Anche quelli che hanno risposto alla chiamata facevano fatica a comprendere i materni ammonimenti rivolti a un mondo presuntuoso, che voleva mettere se stesso la posto di Dio:

 “Dio mi manda a voi per amore, per aiutarvi a capire che senza di Lui non c’è né futuro, né gioia, ma soprattutto non c’è salvezza eterna” ( 25 – 04 – 2016). 

Non è la prima volta che la Madonna non viene ascoltata, neppure da chi dovrebbe riconoscere la voce della Madre. A Fatima aveva dato all’umanità  la possibilità di evitare la seconda guerra mondiale, se avesse preso la via della conversione.

Ora è qui per preservarci da una catastrofe senza ritorno, ma solo ora incominciamo a renderci conto che stiamo camminando sull’orlo dell’abisso.

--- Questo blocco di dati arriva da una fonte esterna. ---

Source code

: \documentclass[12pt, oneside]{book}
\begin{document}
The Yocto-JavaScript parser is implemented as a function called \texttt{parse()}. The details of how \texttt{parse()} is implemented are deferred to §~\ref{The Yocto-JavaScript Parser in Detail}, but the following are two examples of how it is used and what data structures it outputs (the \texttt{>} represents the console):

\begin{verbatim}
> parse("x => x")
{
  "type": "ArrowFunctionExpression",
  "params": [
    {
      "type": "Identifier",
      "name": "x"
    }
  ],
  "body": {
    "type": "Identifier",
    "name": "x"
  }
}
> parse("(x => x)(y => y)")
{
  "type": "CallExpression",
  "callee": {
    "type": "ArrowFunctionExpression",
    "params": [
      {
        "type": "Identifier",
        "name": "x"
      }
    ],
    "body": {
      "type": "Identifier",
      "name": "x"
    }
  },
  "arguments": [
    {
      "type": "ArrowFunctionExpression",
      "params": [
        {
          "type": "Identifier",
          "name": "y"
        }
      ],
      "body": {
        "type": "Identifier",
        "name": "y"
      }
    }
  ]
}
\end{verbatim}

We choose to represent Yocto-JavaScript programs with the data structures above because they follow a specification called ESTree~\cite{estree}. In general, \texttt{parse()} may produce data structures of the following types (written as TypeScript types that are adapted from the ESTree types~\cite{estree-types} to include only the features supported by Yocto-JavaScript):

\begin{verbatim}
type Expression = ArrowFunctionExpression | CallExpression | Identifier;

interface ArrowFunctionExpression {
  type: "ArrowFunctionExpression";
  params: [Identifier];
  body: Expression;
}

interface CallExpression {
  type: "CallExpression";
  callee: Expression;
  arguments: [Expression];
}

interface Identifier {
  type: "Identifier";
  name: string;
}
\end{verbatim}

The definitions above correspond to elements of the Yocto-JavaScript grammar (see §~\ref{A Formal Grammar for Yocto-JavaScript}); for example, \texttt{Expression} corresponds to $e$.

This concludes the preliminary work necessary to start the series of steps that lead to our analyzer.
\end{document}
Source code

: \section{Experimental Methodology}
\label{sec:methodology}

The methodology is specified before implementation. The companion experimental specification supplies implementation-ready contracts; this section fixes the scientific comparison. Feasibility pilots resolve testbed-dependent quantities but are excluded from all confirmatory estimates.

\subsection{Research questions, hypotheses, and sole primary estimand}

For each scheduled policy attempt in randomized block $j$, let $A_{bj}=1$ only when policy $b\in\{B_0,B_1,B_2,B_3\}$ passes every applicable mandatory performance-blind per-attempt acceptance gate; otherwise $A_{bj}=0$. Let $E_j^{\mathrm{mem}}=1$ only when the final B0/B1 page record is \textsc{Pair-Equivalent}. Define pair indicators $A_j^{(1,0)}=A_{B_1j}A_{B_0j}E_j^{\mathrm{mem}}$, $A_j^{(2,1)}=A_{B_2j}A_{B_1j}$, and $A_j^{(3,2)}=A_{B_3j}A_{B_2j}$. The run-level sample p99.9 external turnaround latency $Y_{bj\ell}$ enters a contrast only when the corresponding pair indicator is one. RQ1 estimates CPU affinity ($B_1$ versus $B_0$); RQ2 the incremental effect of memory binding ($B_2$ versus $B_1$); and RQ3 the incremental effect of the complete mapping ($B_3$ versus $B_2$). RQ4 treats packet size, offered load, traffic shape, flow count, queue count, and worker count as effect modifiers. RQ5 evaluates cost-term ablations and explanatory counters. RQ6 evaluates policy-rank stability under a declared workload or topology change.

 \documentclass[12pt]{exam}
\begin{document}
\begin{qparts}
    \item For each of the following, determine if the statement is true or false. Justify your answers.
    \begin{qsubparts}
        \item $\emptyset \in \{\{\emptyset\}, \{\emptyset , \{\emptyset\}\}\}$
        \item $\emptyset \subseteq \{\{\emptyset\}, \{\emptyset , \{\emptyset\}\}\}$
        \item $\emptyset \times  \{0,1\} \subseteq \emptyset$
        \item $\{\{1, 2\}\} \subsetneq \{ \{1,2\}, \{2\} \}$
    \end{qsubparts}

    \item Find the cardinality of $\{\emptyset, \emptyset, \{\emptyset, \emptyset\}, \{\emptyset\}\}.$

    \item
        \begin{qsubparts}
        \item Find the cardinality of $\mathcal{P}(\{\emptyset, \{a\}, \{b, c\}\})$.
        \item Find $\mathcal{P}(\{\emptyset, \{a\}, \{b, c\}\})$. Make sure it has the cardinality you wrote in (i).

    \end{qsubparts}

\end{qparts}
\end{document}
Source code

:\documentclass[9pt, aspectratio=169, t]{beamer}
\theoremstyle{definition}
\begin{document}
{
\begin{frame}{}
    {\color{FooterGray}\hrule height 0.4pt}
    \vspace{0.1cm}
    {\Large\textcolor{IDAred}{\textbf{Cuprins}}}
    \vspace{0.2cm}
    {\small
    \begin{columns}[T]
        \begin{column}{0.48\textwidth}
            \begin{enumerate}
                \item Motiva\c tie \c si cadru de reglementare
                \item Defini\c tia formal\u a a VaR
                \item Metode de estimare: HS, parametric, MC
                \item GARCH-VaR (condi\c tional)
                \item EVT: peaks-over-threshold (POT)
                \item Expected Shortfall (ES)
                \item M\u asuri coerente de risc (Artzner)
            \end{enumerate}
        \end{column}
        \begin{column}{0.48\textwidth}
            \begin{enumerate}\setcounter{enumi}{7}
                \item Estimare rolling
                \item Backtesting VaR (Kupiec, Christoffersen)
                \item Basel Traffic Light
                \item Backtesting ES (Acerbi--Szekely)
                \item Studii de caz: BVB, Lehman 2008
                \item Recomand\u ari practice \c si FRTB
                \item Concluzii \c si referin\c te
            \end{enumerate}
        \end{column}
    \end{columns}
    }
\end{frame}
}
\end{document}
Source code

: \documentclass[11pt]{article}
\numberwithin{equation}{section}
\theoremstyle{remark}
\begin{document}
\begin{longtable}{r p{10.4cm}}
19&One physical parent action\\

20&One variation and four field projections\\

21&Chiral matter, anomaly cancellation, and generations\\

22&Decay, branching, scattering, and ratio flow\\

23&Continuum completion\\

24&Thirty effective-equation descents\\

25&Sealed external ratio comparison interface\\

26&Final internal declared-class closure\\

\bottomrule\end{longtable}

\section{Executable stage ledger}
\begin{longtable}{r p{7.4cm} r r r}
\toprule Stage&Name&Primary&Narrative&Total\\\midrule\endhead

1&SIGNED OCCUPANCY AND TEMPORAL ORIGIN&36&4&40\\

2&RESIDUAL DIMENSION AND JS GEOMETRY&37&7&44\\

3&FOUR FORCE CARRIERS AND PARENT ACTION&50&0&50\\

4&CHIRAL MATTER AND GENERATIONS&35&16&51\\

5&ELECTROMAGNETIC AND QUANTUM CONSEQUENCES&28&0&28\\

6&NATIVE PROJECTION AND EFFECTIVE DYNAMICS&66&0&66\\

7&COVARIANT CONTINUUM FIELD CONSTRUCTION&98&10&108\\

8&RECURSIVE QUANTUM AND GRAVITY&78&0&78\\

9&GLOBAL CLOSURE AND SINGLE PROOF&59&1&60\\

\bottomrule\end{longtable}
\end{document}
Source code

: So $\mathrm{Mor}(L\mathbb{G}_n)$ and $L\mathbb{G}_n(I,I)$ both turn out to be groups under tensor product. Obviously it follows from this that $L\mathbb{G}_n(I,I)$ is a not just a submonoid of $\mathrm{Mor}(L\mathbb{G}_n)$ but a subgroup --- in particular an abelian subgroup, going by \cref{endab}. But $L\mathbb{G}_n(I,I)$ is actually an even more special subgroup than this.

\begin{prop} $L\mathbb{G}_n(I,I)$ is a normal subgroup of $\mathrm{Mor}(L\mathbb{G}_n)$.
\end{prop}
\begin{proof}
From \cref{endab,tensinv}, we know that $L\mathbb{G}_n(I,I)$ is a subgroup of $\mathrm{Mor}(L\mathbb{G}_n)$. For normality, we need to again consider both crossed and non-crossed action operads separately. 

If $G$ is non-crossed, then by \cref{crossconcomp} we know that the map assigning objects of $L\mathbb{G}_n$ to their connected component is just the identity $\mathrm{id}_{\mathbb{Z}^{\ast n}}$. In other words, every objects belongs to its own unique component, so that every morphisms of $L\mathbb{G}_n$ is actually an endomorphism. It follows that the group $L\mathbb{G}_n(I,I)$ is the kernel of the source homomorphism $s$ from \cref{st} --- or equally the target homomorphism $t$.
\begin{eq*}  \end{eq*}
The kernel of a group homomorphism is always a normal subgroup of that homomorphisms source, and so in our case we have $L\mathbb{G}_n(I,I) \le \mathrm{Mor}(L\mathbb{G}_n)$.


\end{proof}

 La strada ampia e suadente che satana ci ha messo davanti, è divenuta una trappola dalla quale è impossibile uscire. Ogni giorno più ci rendiamo conto che per il nostro mondo  “non c’è né futuro, né gioia, né salvezza eterna”.

Che fare?  C’è qualcosa che gli uomini possano fare per il futuro dell’umanità?  C’è una via di uscita dal labirinto nel quale stiamo inutilmente vagando?

Ci sono parole che non siano quelle dei venditori di illusioni? Non c’è nessuna strada che porti l’umanità sulla terra ferma. Non c’è nessuna promessa che possa essere mantenuta.  Non c’è  nessuna fatica che porti a un qualche risultato. 

La menzogna presenta  i suoi conti e sono i più  tremendi che la storia abbia mai messo sul tavolo. Che resta all’uomo senza Dio  se non brindare con l’ultimo bicchiere mentre la nave su cui viaggia è avvolta dalle fiamme?

E perché  allora non guardare a Medjugorje dove brilla  la luce della speranza  e si possono ascoltare le uniche parole che  il cuore  desidera?